*** Opening PROVIDED RECORDS ***

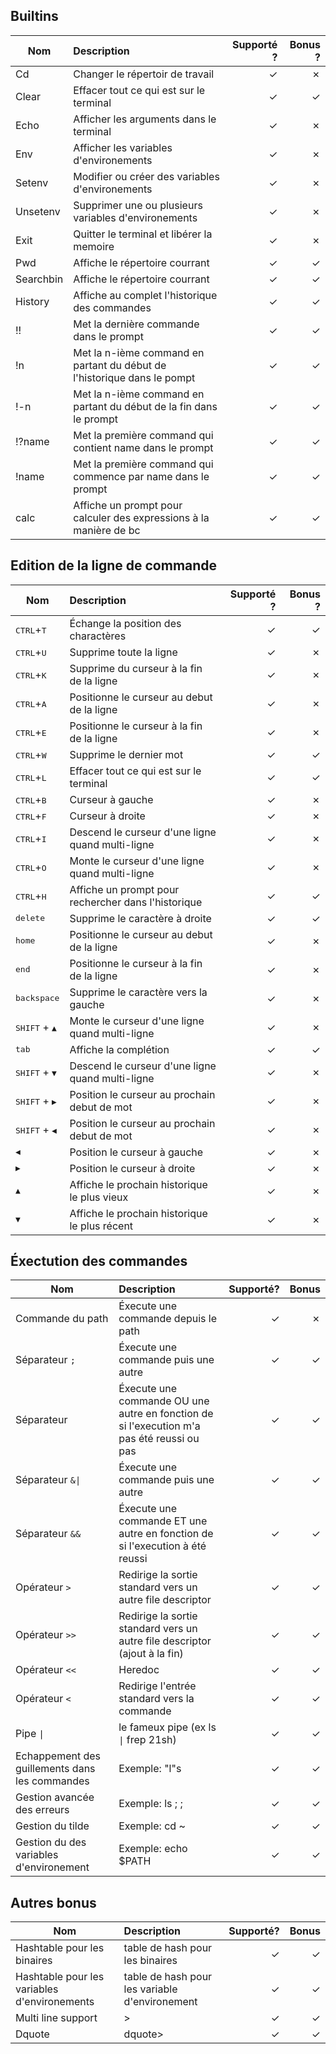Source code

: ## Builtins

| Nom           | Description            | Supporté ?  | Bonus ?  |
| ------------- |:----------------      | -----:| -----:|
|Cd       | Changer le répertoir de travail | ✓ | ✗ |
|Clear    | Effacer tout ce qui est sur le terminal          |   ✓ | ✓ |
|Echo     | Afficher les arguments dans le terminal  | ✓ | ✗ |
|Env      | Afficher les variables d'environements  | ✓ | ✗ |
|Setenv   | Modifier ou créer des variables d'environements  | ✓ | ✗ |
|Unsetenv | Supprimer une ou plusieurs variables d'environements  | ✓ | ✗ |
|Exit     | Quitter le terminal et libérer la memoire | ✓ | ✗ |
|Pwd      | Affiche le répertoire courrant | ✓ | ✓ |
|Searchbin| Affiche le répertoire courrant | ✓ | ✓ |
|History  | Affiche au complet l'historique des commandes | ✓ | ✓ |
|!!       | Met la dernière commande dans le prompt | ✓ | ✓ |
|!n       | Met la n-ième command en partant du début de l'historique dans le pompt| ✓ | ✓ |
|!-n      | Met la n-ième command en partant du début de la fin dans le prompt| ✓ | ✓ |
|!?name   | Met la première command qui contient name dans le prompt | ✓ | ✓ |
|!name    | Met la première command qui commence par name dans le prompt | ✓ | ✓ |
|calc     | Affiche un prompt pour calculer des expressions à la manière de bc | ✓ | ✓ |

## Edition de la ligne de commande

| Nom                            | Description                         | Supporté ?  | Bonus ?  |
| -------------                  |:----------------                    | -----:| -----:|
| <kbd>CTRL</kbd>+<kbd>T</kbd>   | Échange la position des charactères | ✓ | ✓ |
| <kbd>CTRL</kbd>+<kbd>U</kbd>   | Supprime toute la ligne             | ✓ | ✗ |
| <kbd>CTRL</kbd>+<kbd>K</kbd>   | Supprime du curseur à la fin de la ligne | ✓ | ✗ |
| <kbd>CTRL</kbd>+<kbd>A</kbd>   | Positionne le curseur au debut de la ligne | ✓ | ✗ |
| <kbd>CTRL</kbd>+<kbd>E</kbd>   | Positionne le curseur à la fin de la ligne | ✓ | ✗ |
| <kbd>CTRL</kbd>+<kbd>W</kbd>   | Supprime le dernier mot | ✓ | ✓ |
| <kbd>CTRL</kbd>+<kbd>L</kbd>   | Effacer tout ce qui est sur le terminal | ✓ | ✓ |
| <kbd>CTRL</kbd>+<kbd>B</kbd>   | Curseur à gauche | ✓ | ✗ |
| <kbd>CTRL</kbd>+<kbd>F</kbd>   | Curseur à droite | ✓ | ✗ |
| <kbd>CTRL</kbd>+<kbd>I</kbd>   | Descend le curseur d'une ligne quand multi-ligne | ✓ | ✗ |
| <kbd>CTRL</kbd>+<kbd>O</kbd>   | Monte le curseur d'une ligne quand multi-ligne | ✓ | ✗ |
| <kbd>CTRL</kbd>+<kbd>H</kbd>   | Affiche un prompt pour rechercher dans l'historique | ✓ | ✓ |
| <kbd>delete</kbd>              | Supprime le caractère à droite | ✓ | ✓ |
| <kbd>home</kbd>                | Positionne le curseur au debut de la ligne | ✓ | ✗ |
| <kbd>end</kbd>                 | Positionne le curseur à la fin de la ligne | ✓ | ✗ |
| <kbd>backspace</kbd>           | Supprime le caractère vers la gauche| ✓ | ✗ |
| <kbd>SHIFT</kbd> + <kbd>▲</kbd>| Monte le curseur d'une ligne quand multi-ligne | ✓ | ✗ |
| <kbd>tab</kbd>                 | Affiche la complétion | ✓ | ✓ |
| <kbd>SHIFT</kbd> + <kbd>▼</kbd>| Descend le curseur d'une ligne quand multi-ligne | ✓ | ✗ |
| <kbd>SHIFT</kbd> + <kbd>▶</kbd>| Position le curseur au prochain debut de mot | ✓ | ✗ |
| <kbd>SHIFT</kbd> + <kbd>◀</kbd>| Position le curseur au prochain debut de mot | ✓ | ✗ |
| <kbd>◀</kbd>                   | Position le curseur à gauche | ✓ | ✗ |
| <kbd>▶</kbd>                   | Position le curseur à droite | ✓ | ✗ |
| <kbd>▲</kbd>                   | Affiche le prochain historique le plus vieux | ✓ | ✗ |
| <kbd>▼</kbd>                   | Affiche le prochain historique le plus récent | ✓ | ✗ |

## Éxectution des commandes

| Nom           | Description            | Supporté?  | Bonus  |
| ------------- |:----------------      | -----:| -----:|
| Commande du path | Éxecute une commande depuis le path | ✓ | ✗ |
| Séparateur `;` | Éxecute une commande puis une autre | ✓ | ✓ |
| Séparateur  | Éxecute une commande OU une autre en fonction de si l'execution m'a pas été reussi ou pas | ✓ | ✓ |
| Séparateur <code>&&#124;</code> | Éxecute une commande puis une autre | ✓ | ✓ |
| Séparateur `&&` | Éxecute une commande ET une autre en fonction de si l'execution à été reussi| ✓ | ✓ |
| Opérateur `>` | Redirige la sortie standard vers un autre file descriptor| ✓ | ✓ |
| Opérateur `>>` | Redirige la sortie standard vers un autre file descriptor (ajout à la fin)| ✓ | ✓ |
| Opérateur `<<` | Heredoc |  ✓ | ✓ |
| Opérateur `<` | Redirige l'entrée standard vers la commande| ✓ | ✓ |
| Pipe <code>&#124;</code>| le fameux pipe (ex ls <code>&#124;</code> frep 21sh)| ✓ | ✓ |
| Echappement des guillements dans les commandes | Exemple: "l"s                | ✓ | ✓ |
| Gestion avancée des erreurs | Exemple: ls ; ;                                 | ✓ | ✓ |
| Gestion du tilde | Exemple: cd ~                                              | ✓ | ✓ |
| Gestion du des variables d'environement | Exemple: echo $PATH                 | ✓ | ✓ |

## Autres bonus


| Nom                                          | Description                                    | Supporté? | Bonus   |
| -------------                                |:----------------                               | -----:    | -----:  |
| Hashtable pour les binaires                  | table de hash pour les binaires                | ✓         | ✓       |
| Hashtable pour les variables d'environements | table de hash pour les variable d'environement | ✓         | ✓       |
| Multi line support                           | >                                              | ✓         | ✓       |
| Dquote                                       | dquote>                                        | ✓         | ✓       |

*** Closing PROVIDED RECORDS ***

# AIM OF THE EXERCISE
Whatever the records hold apart from pictures should be repeated exactly.

# COMPLETED TASK
Source code

: ## Builtins

| Nom           | Description            | Supporté ?  | Bonus ?  |
| ------------- |:----------------      | -----:| -----:|
|Cd       | Changer le répertoir de travail | ✓ | ✗ |
|Clear    | Effacer tout ce qui est sur le terminal          |   ✓ | ✓ |
|Echo     | Afficher les arguments dans le terminal  | ✓ | ✗ |
|Env      | Afficher les variables d'environements  | ✓ | ✗ |
|Setenv   | Modifier ou créer des variables d'environements  | ✓ | ✗ |
|Unsetenv | Supprimer une ou plusieurs variables d'environements  | ✓ | ✗ |
|Exit     | Quitter le terminal et libérer la memoire | ✓ | ✗ |
|Pwd      | Affiche le répertoire courrant | ✓ | ✓ |
|Searchbin| Affiche le répertoire courrant | ✓ | ✓ |
|History  | Affiche au complet l'historique des commandes | ✓ | ✓ |
|!!       | Met la dernière commande dans le prompt | ✓ | ✓ |
|!n       | Met la n-ième command en partant du début de l'historique dans le pompt| ✓ | ✓ |
|!-n      | Met la n-ième command en partant du début de la fin dans le prompt| ✓ | ✓ |
|!?name   | Met la première command qui contient name dans le prompt | ✓ | ✓ |
|!name    | Met la première command qui commence par name dans le prompt | ✓ | ✓ |
|calc     | Affiche un prompt pour calculer des expressions à la manière de bc | ✓ | ✓ |

## Edition de la ligne de commande

| Nom                            | Description                         | Supporté ?  | Bonus ?  |
| -------------                  |:----------------                    | -----:| -----:|
| <kbd>CTRL</kbd>+<kbd>T</kbd>   | Échange la position des charactères | ✓ | ✓ |
| <kbd>CTRL</kbd>+<kbd>U</kbd>   | Supprime toute la ligne             | ✓ | ✗ |
| <kbd>CTRL</kbd>+<kbd>K</kbd>   | Supprime du curseur à la fin de la ligne | ✓ | ✗ |
| <kbd>CTRL</kbd>+<kbd>A</kbd>   | Positionne le curseur au debut de la ligne | ✓ | ✗ |
| <kbd>CTRL</kbd>+<kbd>E</kbd>   | Positionne le curseur à la fin de la ligne | ✓ | ✗ |
| <kbd>CTRL</kbd>+<kbd>W</kbd>   | Supprime le dernier mot | ✓ | ✓ |
| <kbd>CTRL</kbd>+<kbd>L</kbd>   | Effacer tout ce qui est sur le terminal | ✓ | ✓ |
| <kbd>CTRL</kbd>+<kbd>B</kbd>   | Curseur à gauche | ✓ | ✗ |
| <kbd>CTRL</kbd>+<kbd>F</kbd>   | Curseur à droite | ✓ | ✗ |
| <kbd>CTRL</kbd>+<kbd>I</kbd>   | Descend le curseur d'une ligne quand multi-ligne | ✓ | ✗ |
| <kbd>CTRL</kbd>+<kbd>O</kbd>   | Monte le curseur d'une ligne quand multi-ligne | ✓ | ✗ |
| <kbd>CTRL</kbd>+<kbd>H</kbd>   | Affiche un prompt pour rechercher dans l'historique | ✓ | ✓ |
| <kbd>delete</kbd>              | Supprime le caractère à droite | ✓ | ✓ |
| <kbd>home</kbd>                | Positionne le curseur au debut de la ligne | ✓ | ✗ |
| <kbd>end</kbd>                 | Positionne le curseur à la fin de la ligne | ✓ | ✗ |
| <kbd>backspace</kbd>           | Supprime le caractère vers la gauche| ✓ | ✗ |
| <kbd>SHIFT</kbd> + <kbd>▲</kbd>| Monte le curseur d'une ligne quand multi-ligne | ✓ | ✗ |
| <kbd>tab</kbd>                 | Affiche la complétion | ✓ | ✓ |
| <kbd>SHIFT</kbd> + <kbd>▼</kbd>| Descend le curseur d'une ligne quand multi-ligne | ✓ | ✗ |
| <kbd>SHIFT</kbd> + <kbd>▶</kbd>| Position le curseur au prochain debut de mot | ✓ | ✗ |
| <kbd>SHIFT</kbd> + <kbd>◀</kbd>| Position le curseur au prochain debut de mot | ✓ | ✗ |
| <kbd>◀</kbd>                   | Position le curseur à gauche | ✓ | ✗ |
| <kbd>▶</kbd>                   | Position le curseur à droite | ✓ | ✗ |
| <kbd>▲</kbd>                   | Affiche le prochain historique le plus vieux | ✓ | ✗ |
| <kbd>▼</kbd>                   | Affiche le prochain historique le plus récent | ✓ | ✗ |

## Éxectution des commandes

| Nom           | Description            | Supporté?  | Bonus  |
| ------------- |:----------------      | -----:| -----:|
| Commande du path | Éxecute une commande depuis le path | ✓ | ✗ |
| Séparateur `;` | Éxecute une commande puis une autre | ✓ | ✓ |
| Séparateur  | Éxecute une commande OU une autre en fonction de si l'execution m'a pas été reussi ou pas | ✓ | ✓ |
| Séparateur <code>&&#124;</code> | Éxecute une commande puis une autre | ✓ | ✓ |
| Séparateur `&&` | Éxecute une commande ET une autre en fonction de si l'execution à été reussi| ✓ | ✓ |
| Opérateur `>` | Redirige la sortie standard vers un autre file descriptor| ✓ | ✓ |
| Opérateur `>>` | Redirige la sortie standard vers un autre file descriptor (ajout à la fin)| ✓ | ✓ |
| Opérateur `<<` | Heredoc |  ✓ | ✓ |
| Opérateur `<` | Redirige l'entrée standard vers la commande| ✓ | ✓ |
| Pipe <code>&#124;</code>| le fameux pipe (ex ls <code>&#124;</code> frep 21sh)| ✓ | ✓ |
| Echappement des guillements dans les commandes | Exemple: "l"s                | ✓ | ✓ |
| Gestion avancée des erreurs | Exemple: ls ; ;                                 | ✓ | ✓ |
| Gestion du tilde | Exemple: cd ~                                              | ✓ | ✓ |
| Gestion du des variables d'environement | Exemple: echo $PATH                 | ✓ | ✓ |

## Autres bonus


| Nom                                          | Description                                    | Supporté? | Bonus   |
| -------------                                |:----------------                               | -----:    | -----:  |
| Hashtable pour les binaires                  | table de hash pour les binaires                | ✓         | ✓       |
| Hashtable pour les variables d'environements | table de hash pour les variable d'environement | ✓         | ✓       |
| Multi line support                           | >                                              | ✓         | ✓       |
| Dquote                                       | dquote>                                        | ✓         | ✓       |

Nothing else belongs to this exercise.